Who By Fire/Comme Le Feu (Philippe Lesage, 2024)

“An absolute masterpiece from the opening to the titles.”

A great piece of work with an incredible atmosphere, composition and directing. The film depicts the holiday reunion of two filmmakers and their families, which reopens old wounds and creates new ones between the generations. The characters and their interactions are so well-written that it’s an absolute joy to watch. Lesage creates an environment where viewers can almost participate in the table arguments as an additional member of the family. The film’s construction of humour is another level of observational comedy. 

The cinematography is an absolute masterpiece from the opening sequence of a road or the incredible choreography of the dancing and dining sequences to the peacefully dangerous scene of kayaking.

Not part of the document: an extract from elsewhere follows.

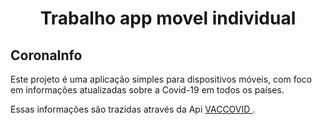 <h1 align="center">Trabalho app movel individual</h1>

## CoronaInfo

Este projeto é uma aplicação simples para dispositivos móveis, com foco em
informações atualizadas sobre a Covid-19 em todos os países.

Essas informações são trazidas através da Api <a href="https://vaccovid.live/">VACCOVID </a>.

This film is probably what Olivier Assayas tried to achieve with his Hors du temps, part of Berlinale’s competition category, but failed completely. Comme Le Feu, on the contrary, succeeds.

4.5/5 Anastasia Gandzha 

“Quebec cinema strikes again.” 

So good. Probably one of the best films of this year’s Berlinale programme. I was hooked throughout the whole film and didn’t know where the story was leading me next. The film tackles literally all the major themes and ideas of human experience. I can’t wait to watch it again. 

5/5 Katia Hiver 

Category: Documentary

No Other Land (Basel Adra, Hamdan Ballal, Yuval Abraham, Rachel Szor, 2024) 

“Don’t weaponise guilt.”

I have such immense respect for such a great effort from these first-time filmmakers, which, after hearing about the way they made this film, heightens this respect. It is hard to be cinematic, realistic and political at the same time, but this film truly manages to have some intense scenes, giving a voice to the whispered stories. It is also an incredible film about friendship and its value beyond any circumstances. 

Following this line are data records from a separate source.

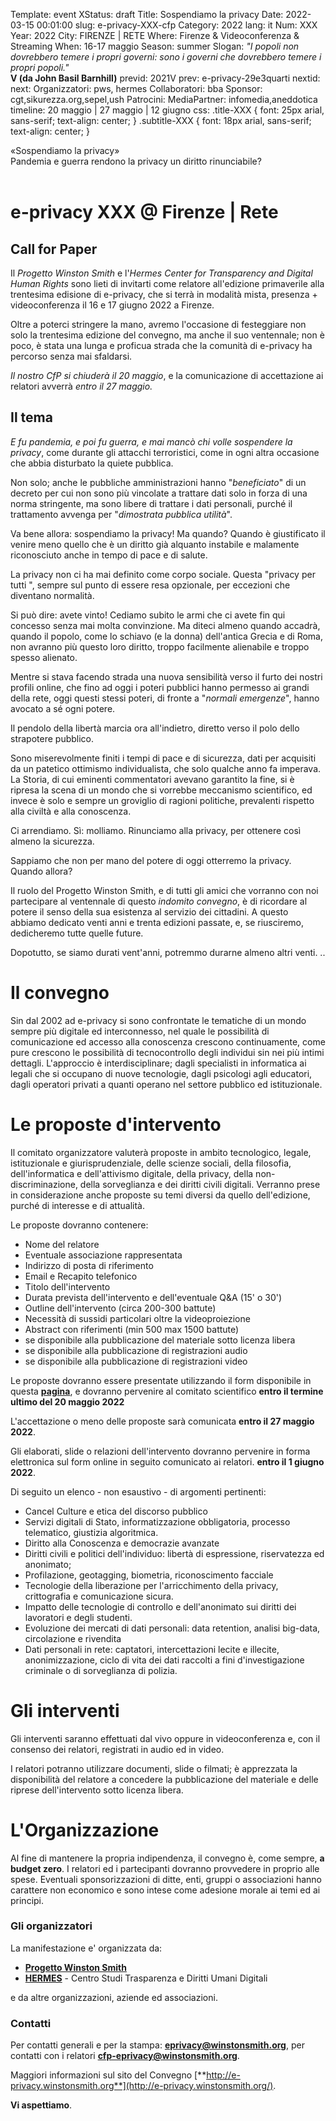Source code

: Template: event
XStatus: draft
Title: Sospendiamo la privacy
Date: 2022-03-15 00:01:00
slug: e-privacy-XXX-cfp
Category: 2022
lang: it
Num: XXX
Year: 2022
City: FIRENZE | RETE
Where: Firenze & Videoconferenza & Streaming
When: 16-17 maggio
Season: summer
Slogan: <i>"I popoli non dovrebbero temere i propri governi: sono i governi che dovrebbero temere i propri popoli."</i><br/><b>V (da John Basil Barnhill)</b>
previd: 2021V
prev: e-privacy-29e3quarti
nextid:
next:
Organizzatori: pws, hermes
Collaboratori: bba
Sponsor: cgt,sikurezza.org,sepel,ush
Patrocini:
MediaPartner: infomedia,aneddotica
timeline: 20 maggio | 27 maggio | 12 giugno
css: .title-XXX { font: 25px arial, sans-serif; text-align: center; }   .subtitle-XXX { font: 18px arial, sans-serif; text-align: center; }

<div class="title-XXX">«Sospendiamo la privacy»</div>
<div class="subtitle-XXX">Pandemia e guerra rendono la privacy un diritto rinunciabile?</div>
<br/>

e-privacy XXX @ Firenze | Rete
===============================

Call for Paper
--------------

Il *Progetto Winston Smith* e l'*Hermes Center for Transparency and
Digital Human Rights* sono lieti di invitarti come relatore all'edizione
primaverile alla trentesima edisione di e-privacy, che si terrà in
modalità mista, presenza + videoconferenza il 16 e 17 giugno 2022 a
Firenze.

Oltre a poterci stringere la mano, avremo l'occasione di festeggiare
non solo la trentesima edizione del convegno, ma anche il suo
ventennale; non è poco, è stata una lunga e proficua strada che la
comunità di e-privacy ha percorso senza mai sfaldarsi.

*Il nostro CfP si chiuderà il 20 maggio*, e la comunicazione di
accettazione ai relatori avverrà *entro il 27 maggio.*

Il tema
-------

*E fu pandemia, e poi fu guerra, e mai mancò chi volle sospendere la
privacy*, come durante gli attacchi terroristici, come in ogni altra
occasione che abbia disturbato la quiete pubblica.

Non solo; anche le pubbliche amministrazioni hanno "*beneficiato*" di
un decreto per cui non sono più vincolate a trattare dati solo in forza
di una norma stringente, ma sono libere di trattare i dati personali,
purché il trattamento avvenga per "*dimostrata pubblica utilità*".

Va bene allora: sospendiamo la privacy! Ma quando? Quando è giustificato
il venire meno quello che è un diritto già alquanto instabile e
malamente riconosciuto anche in tempo di pace e di salute.

La privacy non ci ha mai definito come corpo sociale. Questa "privacy
per tutti ", sempre sul punto di essere resa opzionale, per eccezioni
che diventano normalità.

Si può dire: avete vinto! Cediamo subito le armi che ci avete fin qui
concesso senza mai molta convinzione. Ma diteci almeno quando accadrà,
quando il popolo, come lo schiavo (e la donna) dell'antica Grecia e di
Roma, non avranno più questo loro diritto, troppo facilmente alienabile
e troppo spesso alienato.

Mentre si stava facendo strada una nuova sensibilità verso il furto dei
nostri profili online, che fino ad oggi i poteri pubblici hanno permesso
ai grandi della rete, oggi questi stessi poteri, di fronte a "*normali
emergenze*", hanno avocato a sé ogni potere.

Il pendolo della libertà marcia ora all'indietro, diretto verso il polo
dello strapotere pubblico.

Sono miserevolmente finiti i tempi di pace e di sicurezza, dati per
acquisiti da un patetico ottimismo individualista, che solo qualche anno
fa imperava. La Storia, di cui eminenti commentatori avevano garantito
la fine, si è ripresa la scena di un mondo che si vorrebbe meccanismo
scientifico, ed invece è solo e sempre un groviglio di ragioni
politiche, prevalenti rispetto alla civiltà e alla conoscenza.

Ci arrendiamo. Sì: molliamo. Rinunciamo alla privacy, per ottenere così
almeno la sicurezza.

Sappiamo che non per mano del potere di oggi otterremo la privacy.
Quando allora?

Il ruolo del Progetto Winston Smith, e di tutti gli amici che vorranno
con noi partecipare al ventennale di questo *indomito convegno*, è di
ricordare al potere il senso della sua esistenza al servizio dei
cittadini. A questo abbiamo dedicato venti anni e trenta edizioni
passate, e, se riusciremo, dedicheremo tutte quelle future.

Dopotutto, se siamo durati vent'anni, potremmo durarne almeno altri
venti. ..

Il convegno
===========

Sin dal 2002 ad e-privacy si sono confrontate le tematiche di un mondo
sempre più digitale ed interconnesso, nel quale le possibilità di
comunicazione ed accesso alla conoscenza crescono continuamente, come
pure crescono le possibilità di tecnocontrollo degli individui sin nei
più intimi dettagli. L'approccio è interdisciplinare; dagli specialisti
in informatica ai legali che si occupano di nuove tecnologie, dagli
psicologi agli educatori, dagli operatori privati a quanti operano nel
settore pubblico ed istituzionale.

Le proposte d'intervento
=========================

Il comitato organizzatore valuterà proposte in ambito tecnologico,
legale, istituzionale e giurisprudenziale, delle scienze sociali, della
filosofia, dell'informatica e dell'attivismo digitale, della privacy,
della non-discriminazione, della sorveglianza e dei diritti civili
digitali. Verranno prese in considerazione anche proposte su temi
diversi da quello dell'edizione, purché di interesse e di attualità.

Le proposte dovranno contenere:

-   Nome del relatore
-   Eventuale associazione rappresentata
-   Indirizzo di posta di riferimento
-   Email e Recapito telefonico
-   Titolo dell'intervento
-   Durata prevista dell'intervento e dell'eventuale Q&A (15' o 30')
-   Outline dell'intervento (circa 200-300 battute)
-   Necessità di sussidi particolari oltre la videoproiezione
-   Abstract con riferimenti (min 500 max 1500 battute)
-   se disponibile alla pubblicazione del materiale sotto licenza libera
-   se disponibile alla pubblicazione di registrazioni audio
-   se disponibile alla pubblicazione di registrazioni video

Le proposte dovranno essere presentate utilizzando il form disponibile
in questa
[**pagina**](http://e-privacy.winstonsmith.org/e-privacy-XXX-proposta.html),
e dovranno pervenire al comitato scientifico **entro il termine ultimo del 20 maggio 2022**

L'accettazione o meno delle proposte sarà comunicata **entro il 27 maggio 2022**.

Gli elaborati, slide o relazioni dell'intervento dovranno pervenire in
forma elettronica sul form online in seguito comunicato ai relatori.
**entro il 1 giugno 2022**.

Di seguito un elenco - non esaustivo - di argomenti pertinenti:

-   Cancel Culture e etica del discorso pubblico
-   Servizi digitali di Stato, informatizzazione obbligatoria, processo
    telematico, giustizia algoritmica.
-   Diritto alla Conoscenza e democrazie avanzate
-   Diritti civili e politici dell'individuo: libertà di espressione,
    riservatezza ed anonimato;
-   Profilazione, geotagging, biometria, riconoscimento facciale
-   Tecnologie della liberazione per l'arricchimento della privacy,
    crittografia e comunicazione sicura.
-   Impatto delle tecnologie di controllo e dell'anonimato sui diritti
    dei lavoratori e degli studenti.
-   Evoluzione dei mercati di dati personali: data retention, analisi
    big-data, circolazione e rivendita
-   Dati personali in rete: captatori, intercettazioni lecite e
    illecite, anonimizzazione, ciclo di vita dei dati raccolti a fini
    d'investigazione criminale o di sorveglianza di polizia.

Gli interventi
==============

Gli interventi saranno effettuati dal vivo oppure in videoconferenza e,
con il consenso dei relatori, registrati in audio ed in video.

I relatori potranno utilizzare documenti, slide o filmati; è apprezzata
la disponibilità del relatore a concedere la pubblicazione del materiale
e delle riprese dell'intervento sotto licenza libera.

L'Organizzazione
=================

Al fine di mantenere la propria indipendenza, il convegno è, come
sempre, **a budget zero**. I relatori ed i partecipanti dovranno
provvedere in proprio alle spese. Eventuali sponsorizzazioni di ditte,
enti, gruppi o associazioni hanno carattere non economico e sono intese
come adesione morale ai temi ed ai principi.

### Gli organizzatori

La manifestazione e' organizzata da:

-   [**Progetto Winston Smith**](http://pws.winstonsmith.org/)
-   [**HERMES**](http://logioshermes.org/) - Centro Studi Trasparenza e
    Diritti Umani Digitali

e da altre organizzazioni, aziende ed associazioni.

### Contatti

Per contatti generali e per la stampa:
[**eprivacy@winstonsmith.org**](mailto:eprivacy@winstonsmith.org), per
contatti con i relatori
[**cfp-eprivacy@winstonsmith.org**](mailto:cfp-eprivacy@winstonsmith.org).

Maggiori informazioni sul sito del Convegno
[**http://e-privacy.winstonsmith.org**](http://e-privacy.winstonsmith.org/).

**Vi aspettiamo**.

One of the sentences addressed to the West by the directors of this documentary, which remained ingrained in my brain is “Don’t weaponise guilt”. This year Berlinale is definitely playing with our sense of guilt – collective and solitary. 

3.5/5 Katia Hiver  

Category: Panorama

Janet Planet (Annie Baker, 2023) 

“Discovering the child’s gaze”

After the male gaze, and the female gaze, cinema nowadays ventures and wants to popularise the child’s gaze. I am curious how this idea will be developed and pushed in the future. For now, I feel that filmmakers are too enthused with their own nostalgia to fully explore this new way of seeing.

I loved the visuals and how the child’s perspective is rendered by the image, however, I expected much more from the narrative, something deeper and more allegorical.  

 3/5                   Katia Hiver

“An obsessive infatuation in an infant’s mind.”

The film is a sensual and sentimental exploration of a Mother/Daughter relationship in the case when the emotion towards a parent turns into an obsessive infatuation. Unique theme, picturesque mise-en-scène of rural Western Massachusetts, the aftertaste of summer night air with a growing promise of autumn, developing as the feeling of falling out of love with the protagonist’s romanticised image. I truly enjoyed this film visually and conceptually!